Thanks to my friends over at the Sports Frog for once again providing some very interesting fodder on a July morning. An article by Bruce Jenkins in the San Francisco Chronicle about Roger Federer winning his third straight Wimbledon title contained a very intriguing paragraph, which is repeated below:

When you enter this hallowed arena, forget everything you've ever experienced at major sporting events. The buildup is that finest of all sporting sounds -- murmuring -- without a trace of music, fanfare or even a public-address announcement. First come the ball boys and ball girls, then the linespeople, marching in earnest fashion to the accompaniment of mild applause. Then the chair umpire walks out, with chief referee Alan Mills regally hovering near the locker-room entrance. There is no national anthem; these people know what country they're in. The British save their anthem for international events (think England-Germany soccer), and in that proper setting, it brings shivers down the spine.

This is going to be rather controversial, so I feel I should point out before I even start that I love this great nation and what it stands for. I feel blessed to live in this country.

I thought about it more and more, and I realized that in this nation, sports and patriotism always travel hand in hand. Before every sporting event of any consequence, the national anthem is played or sung. In addition to that, before the larger events, there is usually some kind of military presence, one that could be as small as a 2 or 3 man color guard or as large as a stealth bomber flyover.

Should this be the case? I'm not so sure. While I understand the value of hearing the national anthem, and I certainly think it is important to note all of the good that this nation is capable of, does it really benefit us as Americans to constantly hear our national anthem before everyday sporting events? I can only speak from my own experience, but hearing the Star Spangled Banner before every sporting event has taken away a lot of the magic and grandeur of the song itself. It has become routine. And, as I look around the arena when the anthem plays, I seem to notice a lot of people who just don't care. They've been numbed to what it should stand for.

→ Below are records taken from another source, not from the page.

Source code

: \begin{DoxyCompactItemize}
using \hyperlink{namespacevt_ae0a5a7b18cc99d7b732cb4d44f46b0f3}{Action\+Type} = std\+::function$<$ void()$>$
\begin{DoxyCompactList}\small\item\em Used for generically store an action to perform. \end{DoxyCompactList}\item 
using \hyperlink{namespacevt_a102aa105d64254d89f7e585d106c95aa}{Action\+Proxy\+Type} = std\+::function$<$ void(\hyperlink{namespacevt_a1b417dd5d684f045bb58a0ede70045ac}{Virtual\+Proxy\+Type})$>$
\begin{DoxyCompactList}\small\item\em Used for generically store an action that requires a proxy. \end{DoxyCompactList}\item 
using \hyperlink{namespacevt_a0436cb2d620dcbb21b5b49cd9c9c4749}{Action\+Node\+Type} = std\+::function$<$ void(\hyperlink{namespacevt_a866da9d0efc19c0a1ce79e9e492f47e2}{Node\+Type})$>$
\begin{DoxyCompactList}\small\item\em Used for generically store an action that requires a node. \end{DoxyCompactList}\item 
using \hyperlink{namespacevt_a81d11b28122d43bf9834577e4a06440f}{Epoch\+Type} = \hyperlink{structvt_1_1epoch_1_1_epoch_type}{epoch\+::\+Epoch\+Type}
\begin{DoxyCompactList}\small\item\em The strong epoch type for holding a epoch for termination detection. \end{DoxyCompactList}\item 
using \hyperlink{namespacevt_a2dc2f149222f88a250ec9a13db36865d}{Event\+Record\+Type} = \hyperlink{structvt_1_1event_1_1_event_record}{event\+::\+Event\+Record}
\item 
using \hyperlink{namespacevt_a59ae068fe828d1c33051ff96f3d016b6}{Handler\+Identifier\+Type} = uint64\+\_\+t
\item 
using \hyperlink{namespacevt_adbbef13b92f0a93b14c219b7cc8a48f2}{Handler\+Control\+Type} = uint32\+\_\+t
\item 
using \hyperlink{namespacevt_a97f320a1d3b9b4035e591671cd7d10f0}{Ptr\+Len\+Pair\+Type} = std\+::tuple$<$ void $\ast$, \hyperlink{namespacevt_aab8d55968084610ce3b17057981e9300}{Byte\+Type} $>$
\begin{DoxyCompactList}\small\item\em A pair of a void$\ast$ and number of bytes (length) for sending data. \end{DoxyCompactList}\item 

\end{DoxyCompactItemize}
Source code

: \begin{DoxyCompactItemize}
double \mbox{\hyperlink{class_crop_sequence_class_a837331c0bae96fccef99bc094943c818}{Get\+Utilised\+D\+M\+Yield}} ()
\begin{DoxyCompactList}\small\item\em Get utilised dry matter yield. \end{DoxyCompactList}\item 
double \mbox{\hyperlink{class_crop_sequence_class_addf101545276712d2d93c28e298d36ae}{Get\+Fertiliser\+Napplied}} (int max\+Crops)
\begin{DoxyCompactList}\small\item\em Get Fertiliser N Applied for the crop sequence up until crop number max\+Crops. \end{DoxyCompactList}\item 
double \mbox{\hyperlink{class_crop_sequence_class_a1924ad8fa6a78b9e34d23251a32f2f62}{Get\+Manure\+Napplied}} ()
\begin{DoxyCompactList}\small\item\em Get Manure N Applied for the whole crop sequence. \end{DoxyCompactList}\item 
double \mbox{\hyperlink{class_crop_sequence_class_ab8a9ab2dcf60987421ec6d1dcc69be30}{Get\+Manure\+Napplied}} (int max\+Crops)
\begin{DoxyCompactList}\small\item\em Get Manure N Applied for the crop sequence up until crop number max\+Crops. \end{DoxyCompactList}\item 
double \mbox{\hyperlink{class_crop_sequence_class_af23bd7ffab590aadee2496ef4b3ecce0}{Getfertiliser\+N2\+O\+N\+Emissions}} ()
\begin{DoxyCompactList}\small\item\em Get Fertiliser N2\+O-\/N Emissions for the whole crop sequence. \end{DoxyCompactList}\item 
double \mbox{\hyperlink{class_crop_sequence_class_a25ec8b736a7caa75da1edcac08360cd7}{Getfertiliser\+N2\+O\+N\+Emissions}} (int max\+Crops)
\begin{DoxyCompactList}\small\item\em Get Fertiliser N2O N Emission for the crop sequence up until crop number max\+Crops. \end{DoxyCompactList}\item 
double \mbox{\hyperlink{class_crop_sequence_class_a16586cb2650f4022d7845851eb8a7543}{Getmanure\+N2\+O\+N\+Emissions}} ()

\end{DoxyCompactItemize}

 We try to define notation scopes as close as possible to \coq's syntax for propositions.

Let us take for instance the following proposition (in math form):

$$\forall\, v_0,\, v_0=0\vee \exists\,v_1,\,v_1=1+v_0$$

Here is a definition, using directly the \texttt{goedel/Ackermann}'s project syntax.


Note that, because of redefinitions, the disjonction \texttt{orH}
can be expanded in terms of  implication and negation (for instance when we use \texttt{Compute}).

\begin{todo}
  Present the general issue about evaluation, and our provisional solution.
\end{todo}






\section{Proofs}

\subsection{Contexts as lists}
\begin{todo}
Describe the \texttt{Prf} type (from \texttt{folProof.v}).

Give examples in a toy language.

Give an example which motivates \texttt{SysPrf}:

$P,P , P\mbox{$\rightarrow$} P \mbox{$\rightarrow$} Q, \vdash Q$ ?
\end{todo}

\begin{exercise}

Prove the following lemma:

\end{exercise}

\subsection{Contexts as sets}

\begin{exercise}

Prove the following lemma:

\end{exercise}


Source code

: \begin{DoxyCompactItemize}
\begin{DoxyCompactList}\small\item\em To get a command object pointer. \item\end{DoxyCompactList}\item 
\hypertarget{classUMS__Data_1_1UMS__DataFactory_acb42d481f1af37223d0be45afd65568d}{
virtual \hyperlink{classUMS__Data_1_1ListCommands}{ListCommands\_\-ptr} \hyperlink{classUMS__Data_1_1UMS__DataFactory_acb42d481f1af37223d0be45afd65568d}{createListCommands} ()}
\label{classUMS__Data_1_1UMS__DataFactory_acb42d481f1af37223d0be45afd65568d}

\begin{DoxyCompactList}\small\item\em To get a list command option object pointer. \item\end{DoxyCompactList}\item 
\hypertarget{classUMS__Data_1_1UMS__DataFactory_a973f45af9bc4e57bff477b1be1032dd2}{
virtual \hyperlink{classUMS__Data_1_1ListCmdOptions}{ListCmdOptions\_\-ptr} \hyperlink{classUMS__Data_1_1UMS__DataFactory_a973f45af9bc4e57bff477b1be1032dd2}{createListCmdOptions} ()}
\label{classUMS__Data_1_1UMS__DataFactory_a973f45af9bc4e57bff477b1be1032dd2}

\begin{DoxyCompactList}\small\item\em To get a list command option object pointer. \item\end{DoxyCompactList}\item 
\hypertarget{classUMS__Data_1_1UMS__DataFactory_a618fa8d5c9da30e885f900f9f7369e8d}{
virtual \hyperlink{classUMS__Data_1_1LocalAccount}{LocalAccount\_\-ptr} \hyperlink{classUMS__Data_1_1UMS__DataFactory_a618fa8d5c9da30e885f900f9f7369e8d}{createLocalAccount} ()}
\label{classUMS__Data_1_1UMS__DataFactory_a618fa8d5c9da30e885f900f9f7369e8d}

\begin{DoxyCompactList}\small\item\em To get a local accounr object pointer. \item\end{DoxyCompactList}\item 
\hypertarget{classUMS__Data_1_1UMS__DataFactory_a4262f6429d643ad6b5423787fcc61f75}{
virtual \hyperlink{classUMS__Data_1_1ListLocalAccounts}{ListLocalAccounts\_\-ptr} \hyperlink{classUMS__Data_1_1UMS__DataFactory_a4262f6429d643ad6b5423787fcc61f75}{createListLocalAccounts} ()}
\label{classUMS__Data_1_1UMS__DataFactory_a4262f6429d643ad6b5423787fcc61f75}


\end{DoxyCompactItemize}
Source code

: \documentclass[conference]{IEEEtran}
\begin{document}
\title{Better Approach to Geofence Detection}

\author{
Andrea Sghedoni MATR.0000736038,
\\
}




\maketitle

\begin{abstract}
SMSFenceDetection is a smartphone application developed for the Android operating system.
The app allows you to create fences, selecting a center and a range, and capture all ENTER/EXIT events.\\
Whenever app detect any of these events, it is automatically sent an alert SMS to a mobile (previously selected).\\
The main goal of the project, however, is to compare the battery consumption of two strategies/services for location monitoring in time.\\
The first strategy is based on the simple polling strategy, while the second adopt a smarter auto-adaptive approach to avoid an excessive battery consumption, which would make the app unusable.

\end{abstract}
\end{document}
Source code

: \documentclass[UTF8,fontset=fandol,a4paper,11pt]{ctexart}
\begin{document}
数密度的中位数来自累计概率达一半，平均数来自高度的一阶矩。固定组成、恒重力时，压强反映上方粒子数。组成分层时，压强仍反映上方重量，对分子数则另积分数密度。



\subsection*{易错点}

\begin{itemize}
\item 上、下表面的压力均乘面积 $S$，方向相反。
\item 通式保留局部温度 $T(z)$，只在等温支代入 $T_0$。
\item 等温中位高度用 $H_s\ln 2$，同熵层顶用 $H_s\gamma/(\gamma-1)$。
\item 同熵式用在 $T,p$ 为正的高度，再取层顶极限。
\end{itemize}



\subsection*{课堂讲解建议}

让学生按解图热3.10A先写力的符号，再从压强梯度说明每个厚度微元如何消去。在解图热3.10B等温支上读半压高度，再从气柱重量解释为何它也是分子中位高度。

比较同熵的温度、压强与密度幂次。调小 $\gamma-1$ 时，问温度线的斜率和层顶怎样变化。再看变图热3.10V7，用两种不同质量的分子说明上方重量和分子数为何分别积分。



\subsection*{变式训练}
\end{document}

Furthermore, what exactly does sports have to do with this nation and with the military? How are they related? Doesn't it minimize the true impact of this nation's military to drag them out in front of a crowd every time a sporting event occurs? There are more important things for them to be worrying about than some ceremony before a game. Should we extend this routine further and sing the national anthem before every day of work? What about every time we leave our house?

I think we all realize that sports are less important than the war in Iraq or the military actions against Osama bin Laden--we don't need to be constantly reminded of it. If we really care about the military, we should send cards and letters to our soldiers (whether we are related to them or not) and do our best to ensure that the troops are paid what they deserve. Our perfunctory gestures of patriotism before each sporting event ring hollow. America is one of the few nations that intertwines so closely its national pride and patriotism with sporting events. Every now and again, those gestures are a poignant reminder of the power and beauty of this nation. Repeated often, they become little more than just another show.

I would unquestionably be in favor of playing our national anthem during international events or the biggest games (Super Bowl, NBA Finals, World Series, Final Four, etc.). This would ensure people appreciate the anthem and its meaning more when they hear it, since they're not hearing it all the time. It's the mundane, repetitive replaying of the anthem before every single sporting event that I have a concern with. Americans can keep things in perspective just fine; we don't need to see the military or hear the anthem every time we congregate. It's too much. It's like if you tell someone how wonderful they are day in and day out, the compliments will eventually get old and boring. Sports are great. Patriotism is great. I just don't know if they're great together.